Stored data:
★ ★ ★ ★ ★

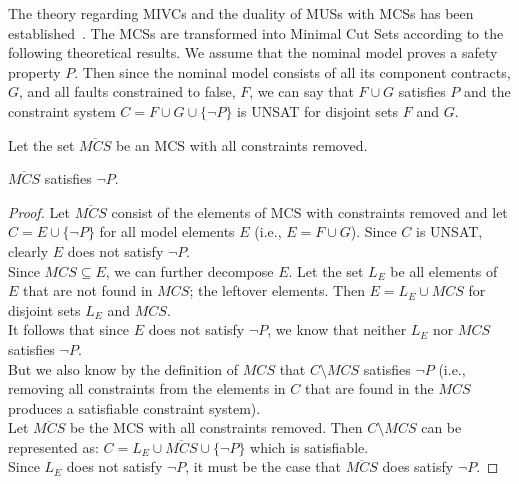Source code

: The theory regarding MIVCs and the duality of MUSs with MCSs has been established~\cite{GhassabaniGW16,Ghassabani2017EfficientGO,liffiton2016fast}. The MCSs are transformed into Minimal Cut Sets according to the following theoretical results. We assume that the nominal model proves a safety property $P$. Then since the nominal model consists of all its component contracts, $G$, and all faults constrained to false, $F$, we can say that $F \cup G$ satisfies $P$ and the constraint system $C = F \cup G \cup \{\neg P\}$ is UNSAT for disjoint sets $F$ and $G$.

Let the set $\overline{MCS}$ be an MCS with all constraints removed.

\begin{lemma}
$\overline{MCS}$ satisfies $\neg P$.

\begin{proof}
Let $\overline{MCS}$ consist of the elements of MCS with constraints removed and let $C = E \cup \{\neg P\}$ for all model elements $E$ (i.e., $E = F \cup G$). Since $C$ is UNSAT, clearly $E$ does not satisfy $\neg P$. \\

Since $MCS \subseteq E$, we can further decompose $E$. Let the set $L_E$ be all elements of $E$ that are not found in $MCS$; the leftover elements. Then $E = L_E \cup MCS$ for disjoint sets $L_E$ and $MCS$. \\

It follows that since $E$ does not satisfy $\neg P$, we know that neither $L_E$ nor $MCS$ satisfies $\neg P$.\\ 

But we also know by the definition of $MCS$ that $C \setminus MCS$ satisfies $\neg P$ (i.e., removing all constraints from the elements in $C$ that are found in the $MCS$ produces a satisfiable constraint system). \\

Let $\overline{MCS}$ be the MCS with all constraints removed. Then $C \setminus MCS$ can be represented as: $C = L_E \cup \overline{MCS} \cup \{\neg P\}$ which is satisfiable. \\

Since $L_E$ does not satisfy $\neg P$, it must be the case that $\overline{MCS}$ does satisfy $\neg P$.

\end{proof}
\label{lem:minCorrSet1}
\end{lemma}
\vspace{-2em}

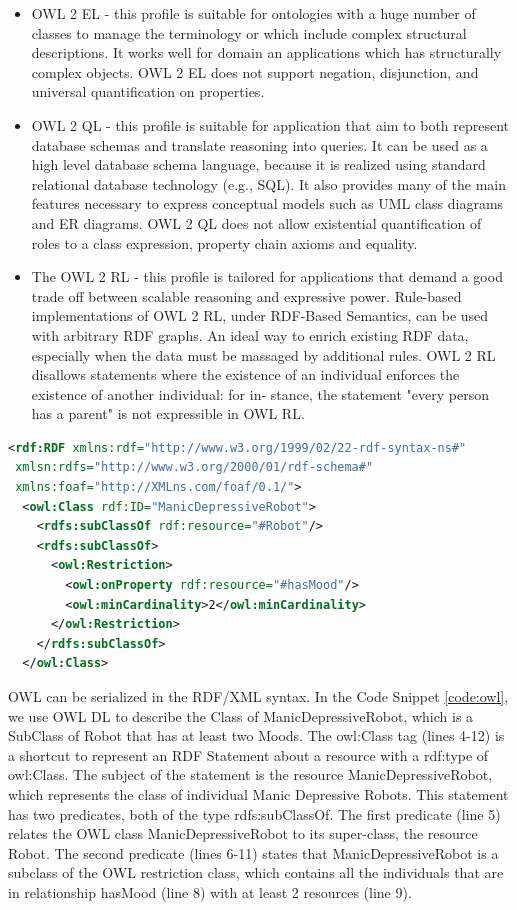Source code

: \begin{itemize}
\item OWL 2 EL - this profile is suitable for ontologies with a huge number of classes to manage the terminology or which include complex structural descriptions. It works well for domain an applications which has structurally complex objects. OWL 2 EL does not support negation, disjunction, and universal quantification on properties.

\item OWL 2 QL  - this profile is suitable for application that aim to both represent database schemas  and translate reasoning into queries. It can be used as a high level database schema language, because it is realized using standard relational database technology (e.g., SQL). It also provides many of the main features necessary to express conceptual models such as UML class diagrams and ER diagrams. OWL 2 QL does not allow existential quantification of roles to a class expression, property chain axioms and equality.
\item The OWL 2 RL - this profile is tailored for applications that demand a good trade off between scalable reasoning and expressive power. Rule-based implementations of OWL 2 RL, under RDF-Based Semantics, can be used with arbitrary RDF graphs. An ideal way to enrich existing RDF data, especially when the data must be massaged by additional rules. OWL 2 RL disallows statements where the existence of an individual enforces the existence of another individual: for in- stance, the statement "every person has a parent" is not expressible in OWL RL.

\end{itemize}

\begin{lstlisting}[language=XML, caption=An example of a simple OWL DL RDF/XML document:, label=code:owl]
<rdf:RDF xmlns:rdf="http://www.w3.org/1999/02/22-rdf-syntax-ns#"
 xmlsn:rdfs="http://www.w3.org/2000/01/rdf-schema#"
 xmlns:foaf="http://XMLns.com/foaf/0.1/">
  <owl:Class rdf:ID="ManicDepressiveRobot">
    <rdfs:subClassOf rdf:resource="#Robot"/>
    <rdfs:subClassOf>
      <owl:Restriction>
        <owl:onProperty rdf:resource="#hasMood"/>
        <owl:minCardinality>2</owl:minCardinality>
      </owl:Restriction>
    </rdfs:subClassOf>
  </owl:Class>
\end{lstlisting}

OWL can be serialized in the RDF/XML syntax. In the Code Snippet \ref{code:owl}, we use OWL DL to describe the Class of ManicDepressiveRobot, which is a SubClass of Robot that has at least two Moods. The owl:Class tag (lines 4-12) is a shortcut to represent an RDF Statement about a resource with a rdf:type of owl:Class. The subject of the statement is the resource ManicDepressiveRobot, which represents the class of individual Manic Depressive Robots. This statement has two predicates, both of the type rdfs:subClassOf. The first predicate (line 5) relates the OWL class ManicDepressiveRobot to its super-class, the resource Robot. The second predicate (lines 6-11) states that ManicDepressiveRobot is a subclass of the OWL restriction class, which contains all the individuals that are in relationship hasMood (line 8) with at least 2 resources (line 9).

★ ★ ★ ★ ★

### ASSIGNMENT
Give the number of lines in the records that contain the string "overline", and nothing besides.

### RESULT
5